The year 2005 clearly illustrates the calendar differences between the traditional Christian observance of Easter (and the Christian observance of Pentecost) and the Jewish observance of Passover (and the Jewish observance of Pentecost). Christian Ishtar (oops, Easter) was celebrated on March 27th this year, while Passover was celebrated on April 28th. The respective Pentecost observances are similarly separated. May 15th is the Christian observance while the traditional Jewish observance is on June 12th. 1
In the Old Testament, Pentecost is the second of three feast periods where all males are supposed to go to the authorized sanctuary to properly observe the festival. This second festival is called “the feast of the harvest,” which in the New Testament is called Pentecost. 2
“And the feast of [the] harvest, the firstfruits of your labors, which you have sown in the field: and the feast of ingathering, which is in the end of the year, when you have gathered in your labors out of the field.”

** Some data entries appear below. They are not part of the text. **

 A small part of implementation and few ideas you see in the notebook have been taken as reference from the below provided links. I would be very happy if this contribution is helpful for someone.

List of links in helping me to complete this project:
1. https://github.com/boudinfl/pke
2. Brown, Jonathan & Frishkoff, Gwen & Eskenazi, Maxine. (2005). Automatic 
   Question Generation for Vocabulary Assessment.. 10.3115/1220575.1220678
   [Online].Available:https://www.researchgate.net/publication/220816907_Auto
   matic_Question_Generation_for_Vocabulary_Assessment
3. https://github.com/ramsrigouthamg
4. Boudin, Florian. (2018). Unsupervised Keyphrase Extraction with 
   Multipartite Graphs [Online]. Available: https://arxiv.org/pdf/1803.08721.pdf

It is given similar names in Exodus 34:22 and Numbers 28:26. The observances and rituals of this day are set out in Leviticus 23:15 and Numbers 28:27. Sacrifices were prescribed for that time, as well as free will offerings (Deuteronomy 16:9). 3
Dr. Martin clearly shows that one of the several teachings of Pentecost is that it is a time of beginnings and renewal. However, no teaching of Pentecost, however glorious, gives us any reason to observe the day, wave the sheaf, or bake loaves, or sacrifice animals on the day of Pentecost. Such things are of the law.

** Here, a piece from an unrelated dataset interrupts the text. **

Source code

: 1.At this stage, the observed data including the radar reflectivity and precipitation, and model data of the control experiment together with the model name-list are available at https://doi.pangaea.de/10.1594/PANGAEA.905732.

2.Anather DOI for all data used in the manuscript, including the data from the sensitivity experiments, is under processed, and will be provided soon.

“For the law having a shadow of good things to come, and not the very image of the things, can never with those sacrifices which they offered year by year continually make the comers thereunto perfect.”
Unless you express a mistaken “voluntary humility,” all of these things such as the sacrifices and observances of days are but a shadow of good things in the future:
“Let no man therefore judge you in meat, or in drink, or in respect of an holyday, or of the new moon, or of the sabbath days: Which are a shadow of things to come; but the body is of Christ. Let no man beguile you of your reward in a voluntary [willful] humility.”
Let me be clear, this humility is false and willful and does not come from God, but from your own vanity. Just as the chief priests were shadows of actions that occur in heaven (Hebrews 8:5), so too the holydays, and moons, and sabbaths all “are a shadow of things to come.” All of the ritualistic (outward, physical) features of the Old Covenant have been nailed to the tree of crucifixion (Colossians 2:14). Your present emphasis should be on the spiritual factors of biblical belief, not the outward and ceremonian. Study, learn and, understand the typical and symbolic teachings of the Old Testament that were fulfilled in Christ, are being fulfilled (in Pentecost) in us, the ekklesia of Christ, and will continue to be fulfilled in the future.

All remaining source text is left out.